One could argue that Hγ ERSPs may purely reflect motor activation and not specific cognitive processes related to VR, given that γ-band ERSPs express also a higher cortico-muscular connection during ambulation [132,133,134]. Nonetheless, this concern sounds unlikely, since BWS and DGF, which both change muscle activity [135, 136], were individually adapted in all patients. Consequently, Lγ band (which is instead strongly related to motor activity level) [132, 133, 137] was similar in the two groups, despite BWS and DGF individual adaptation, whereas Hγ ERSPs reflected the presence of VR rather than to motor practice.

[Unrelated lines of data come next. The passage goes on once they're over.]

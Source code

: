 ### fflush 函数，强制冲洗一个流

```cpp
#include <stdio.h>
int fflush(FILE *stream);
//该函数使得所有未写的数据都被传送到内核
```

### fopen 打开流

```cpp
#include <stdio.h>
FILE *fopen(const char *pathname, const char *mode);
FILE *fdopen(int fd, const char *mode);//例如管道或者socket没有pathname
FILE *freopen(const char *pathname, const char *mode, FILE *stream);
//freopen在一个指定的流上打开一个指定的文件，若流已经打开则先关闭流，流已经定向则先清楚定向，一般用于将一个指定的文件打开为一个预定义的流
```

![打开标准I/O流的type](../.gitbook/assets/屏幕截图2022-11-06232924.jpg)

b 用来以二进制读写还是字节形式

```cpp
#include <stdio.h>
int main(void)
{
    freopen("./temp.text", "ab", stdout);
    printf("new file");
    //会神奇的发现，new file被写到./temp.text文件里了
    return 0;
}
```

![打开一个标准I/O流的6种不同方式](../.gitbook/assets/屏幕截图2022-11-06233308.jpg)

A brief ϑ-ERS (at the beginning of the gait cycle) was present in both groups. It is hypothesizable that ϑ-ERS in a non-specific event during gait and it is probably related to the sensorimotor area demand, the basic locomotor control, and the timing of muscular activation patterns [138, 139].

ERSPs were lateralized in the affected hemisphere in the RAGT + VR group but not in the group RAGT-VR, despite the lesion localization was similar in both the groups, with the exception of parieto-occipital ERSPs, which were bilateral in both groups, as formerly reported [140]. In fact, visuomotor information processing is distributed symmetrically during walking [140], except for some specialized areas located in the right hemisphere, which are crucial for the closed-loop aspects of the movements depending on the sensory feedback [141]. We may argue that the bi-hemispheric distribution of ERSPs in the RAGT-VR may depend on a dysfunctional reshape of interhemispheric connectivity, which was instead recovered, at least partially, in the RAGT + VR group [142,143,144,145,146,147].

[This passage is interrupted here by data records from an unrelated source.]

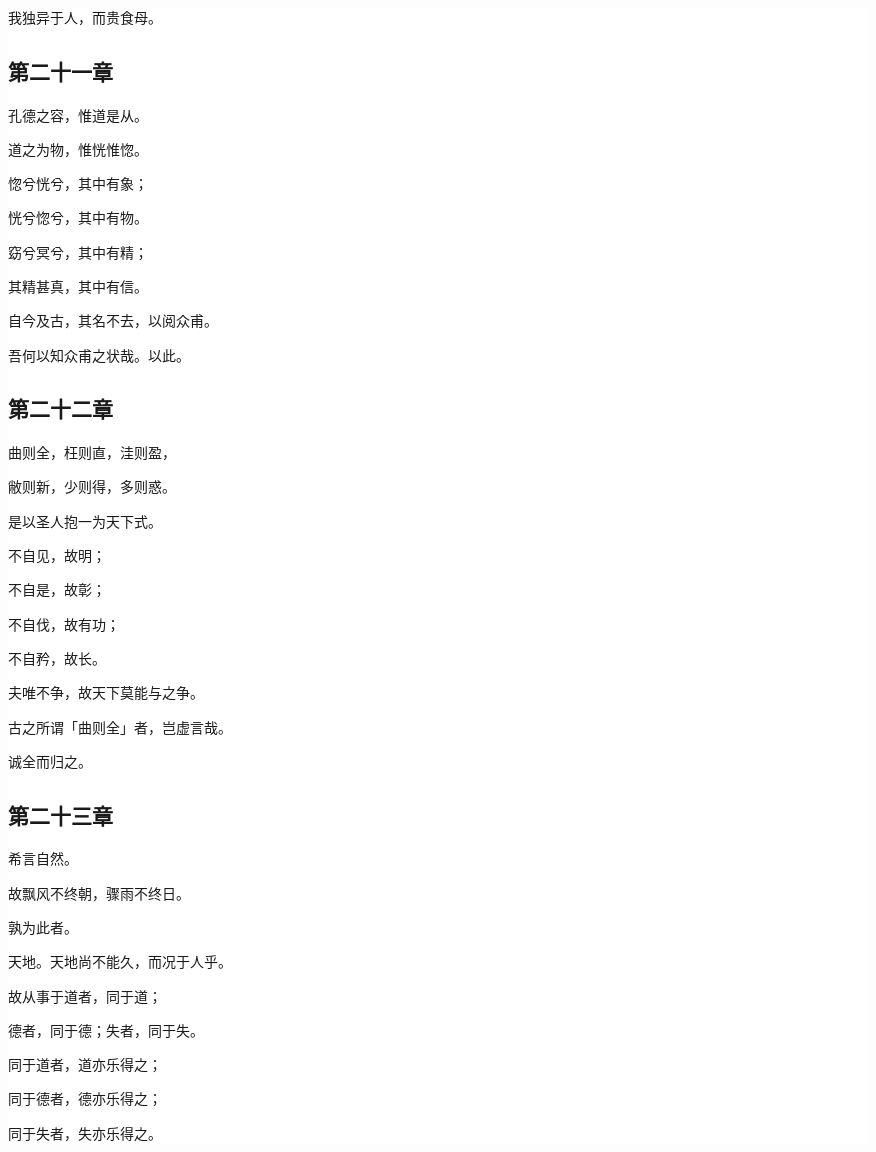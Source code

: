 我独异于人，而贵食母。

## 第二十一章

孔德之容，惟道是从。

道之为物，惟恍惟惚。

惚兮恍兮，其中有象；

恍兮惚兮，其中有物。

窈兮冥兮，其中有精；

其精甚真，其中有信。

自今及古，其名不去，以阅众甫。

吾何以知众甫之状哉。以此。

## 第二十二章

曲则全，枉则直，洼则盈，

敝则新，少则得，多则惑。

是以圣人抱一为天下式。

不自见，故明；

不自是，故彰；

不自伐，故有功；

不自矜，故长。

夫唯不争，故天下莫能与之争。

古之所谓「曲则全」者，岂虚言哉。

诚全而归之。

## 第二十三章

希言自然。

故飘风不终朝，骤雨不终日。

孰为此者。

天地。天地尚不能久，而况于人乎。

故从事于道者，同于道；

德者，同于德；失者，同于失。

同于道者，道亦乐得之；

同于德者，德亦乐得之；

同于失者，失亦乐得之。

As limiting factors in our work, we have to acknowledge that patients were provided with objects appearing in different corners of the screen during RAGT + VR. This fact may force eye-movements planning, which is expressed by a decreased α/β power within parietooccipital regions [148]. Nonetheless, the extent of difference in brain activation between RAGT + VR and RAGT-VR is sufficiently high to exclude a biasing effect of the activity related to saccades on our data. Moreover, it has been shown that first-person perspective is superior to third-person perspective VR [149, 150], owing to an enhanced feeling of agency [151]. We could speculate that the increased performances might have induced a greater feeling of agency in the third person perspective. However, studies comparing first- and person perspective are needed to confirm this issue.

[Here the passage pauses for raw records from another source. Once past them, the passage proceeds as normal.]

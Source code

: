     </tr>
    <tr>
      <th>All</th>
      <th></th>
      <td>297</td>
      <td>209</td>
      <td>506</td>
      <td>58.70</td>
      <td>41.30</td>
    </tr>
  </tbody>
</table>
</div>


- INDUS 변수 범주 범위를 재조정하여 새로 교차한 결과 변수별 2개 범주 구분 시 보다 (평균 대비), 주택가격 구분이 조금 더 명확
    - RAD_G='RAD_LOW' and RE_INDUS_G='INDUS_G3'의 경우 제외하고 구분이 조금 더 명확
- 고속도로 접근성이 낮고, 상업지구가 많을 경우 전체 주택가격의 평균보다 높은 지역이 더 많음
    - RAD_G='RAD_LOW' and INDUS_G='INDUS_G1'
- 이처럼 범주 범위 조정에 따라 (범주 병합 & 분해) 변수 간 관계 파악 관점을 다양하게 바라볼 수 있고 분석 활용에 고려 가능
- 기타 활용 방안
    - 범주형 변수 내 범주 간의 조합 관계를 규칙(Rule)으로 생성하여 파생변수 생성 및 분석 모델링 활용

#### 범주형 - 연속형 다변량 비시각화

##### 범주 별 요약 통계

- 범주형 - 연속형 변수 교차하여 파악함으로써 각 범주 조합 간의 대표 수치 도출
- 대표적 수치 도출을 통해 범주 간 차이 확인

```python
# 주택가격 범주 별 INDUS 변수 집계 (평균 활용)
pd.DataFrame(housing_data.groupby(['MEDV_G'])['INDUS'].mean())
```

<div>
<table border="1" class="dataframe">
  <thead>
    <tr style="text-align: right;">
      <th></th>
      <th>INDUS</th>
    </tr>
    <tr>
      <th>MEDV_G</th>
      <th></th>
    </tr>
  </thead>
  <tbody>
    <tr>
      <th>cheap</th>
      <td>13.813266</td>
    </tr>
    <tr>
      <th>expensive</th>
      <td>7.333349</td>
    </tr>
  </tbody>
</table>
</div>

Further, the clinical improvement we reported may also depend on factors not directly related to the ERSPs, including a stronger motivation for active participation in the movement provided by the VR [152], as suggested by the few episodes of drowsiness and the high sense of entrainment in the VR setting. A stronger motivation is, however, of notable importance, given that it allows the patient to exercise more regularly, precisely, and intensely [153,154,155,156] and, at least indirectly by enhancing the voluntary drive, to improve motor planning, learning and execution [157, 158]. Thus, our results show anyway the possible benefit of goal directed walking tasks that recruit brain areas involved in motor planning, learning and execution by using VR.

Finally, we employed a relatively low-speed RAGT, which could have affected the timing of muscle activation and amplitude, thus potentially reducing the level of sensorimotor cortex activation. Nonetheless, we preferred to adopt a low-speed RAGT to avoid excessive EEG contamination due to movement artefacts.

In conclusion, our findings suggest that VR feedback during RAGT elicits stronger cortical activations within the fronto-parietooccipital areas potentially belonging to the MNS, and involved in motor intention and planning. These activations were paralleled by an evident improvement in walking ability. We may thus argue the use more demanding and interactive task during RAGT by using VR may be of benefit to the patients with stroke. Moreover, monitoring the EEG in this context allows clinicians to realize better patient-tailored rehabilitative approaches.